> WHAT THIS TASK INVOLVES
Output only the lines of the entries that follow, starting at the one with "### Tested CPU & GPU" and running down to the one with "- x86_64 + TensorFlow-Lite + CPU + Python API + Float32", both included and unchanged.

══════

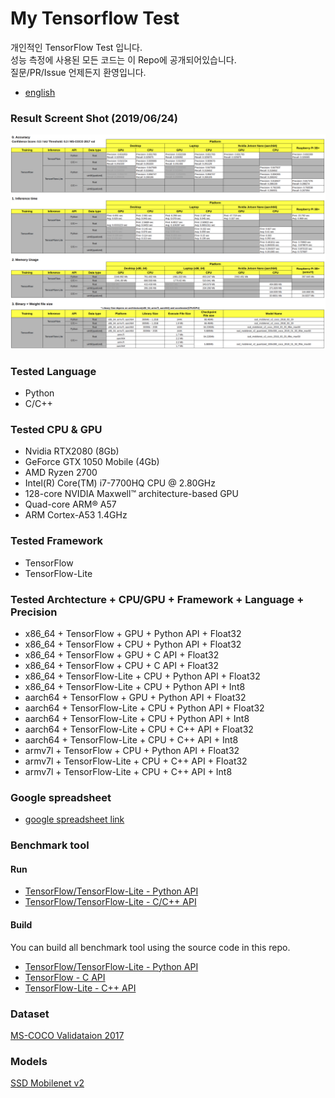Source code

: # My Tensorflow Test
개인적인 TensorFlow Test 입니다.   
성능 측정에 사용된 모든 코드는 이 Repo에 공개되어있습니다.  
질문/PR/Issue 언제든지 환영입니다.  
- [english](README.md)


### Result Screent Shot (2019/06/24)
<img src="screenshot/Screenshot.png">

### Tested Language
 - Python
 - C/C++

### Tested CPU & GPU
 - Nvidia RTX2080 (8Gb)
 - GeForce GTX 1050 Mobile (4Gb)
 - AMD Ryzen 2700 
 - Intel(R) Core(TM) i7-7700HQ CPU @ 2.80GHz
 - 128-core NVIDIA Maxwell™ architecture-based GPU
 - Quad-core ARM® A57
 - ARM Cortex-A53 1.4GHz
 
### Tested Framework 
 - TensorFlow
 - TensorFlow-Lite

### Tested Archtecture + CPU/GPU + Framework + Language + Precision
 - x86_64 + TensorFlow + GPU + Python API + Float32
 - x86_64 + TensorFlow + CPU + Python API + Float32
 - x86_64 + TensorFlow + GPU + C API + Float32
 - x86_64 + TensorFlow + CPU + C API + Float32
 - x86_64 + TensorFlow-Lite + CPU + Python API + Float32
 - x86_64 + TensorFlow-Lite + CPU + Python API + Int8
 - aarch64 + TensorFlow + GPU + Python API + Float32
 - aarch64 + TensorFlow-Lite + CPU + Python API + Float32
 - aarch64 + TensorFlow-Lite + CPU + Python API + Int8
 - aarch64 + TensorFlow-Lite + CPU + C++ API + Float32
 - aarch64 + TensorFlow-Lite + CPU + C++ API + Int8
 - armv7l + TensorFlow + CPU + Python API + Float32
 - armv7l + TensorFlow-Lite + CPU + C++ API + Float32
 - armv7l + TensorFlow-Lite + CPU + C++ API + Int8
 
### Google spreadsheet
 - [google spreadsheet link](https://docs.google.com/spreadsheets/d/1c6aFzBUg2X9_EmMgAaPeV_Yn6-wrXbCGIaexmatnhi0/edit?usp=sharing)

### Benchmark tool
#### Run
 - [TensorFlow/TensorFlow-Lite - Python API](app/python) 
 - [TensorFlow/TensorFlow-Lite - C/C++ API](app/cc#tensorflow--tensorflow-lite-cc-api-benchmark-app)
 
#### Build
You can build all benchmark tool using the source code in this repo.
 - [TensorFlow/TensorFlow-Lite - Python API](app/python)  
 - [TensorFlow - C API](app/cc/src#tensorflow-c-api)
 - [TensorFlow-Lite - C++ API](app/cc/src#tensorflow-lite-aarch64armv7l-c-benchmark-tool)

### Dataset 
[MS-COCO Validataion 2017](dataset)


### Models
[SSD Mobilenet v2](models)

══════

> SOLUTION TO THIS PROBLEM
### Tested CPU & GPU
 - Nvidia RTX2080 (8Gb)
 - GeForce GTX 1050 Mobile (4Gb)
 - AMD Ryzen 2700 
 - Intel(R) Core(TM) i7-7700HQ CPU @ 2.80GHz
 - 128-core NVIDIA Maxwell™ architecture-based GPU
 - Quad-core ARM® A57
 - ARM Cortex-A53 1.4GHz
 
### Tested Framework 
 - TensorFlow
 - TensorFlow-Lite

### Tested Archtecture + CPU/GPU + Framework + Language + Precision
 - x86_64 + TensorFlow + GPU + Python API + Float32
 - x86_64 + TensorFlow + CPU + Python API + Float32
 - x86_64 + TensorFlow + GPU + C API + Float32
 - x86_64 + TensorFlow + CPU + C API + Float32
 - x86_64 + TensorFlow-Lite + CPU + Python API + Float32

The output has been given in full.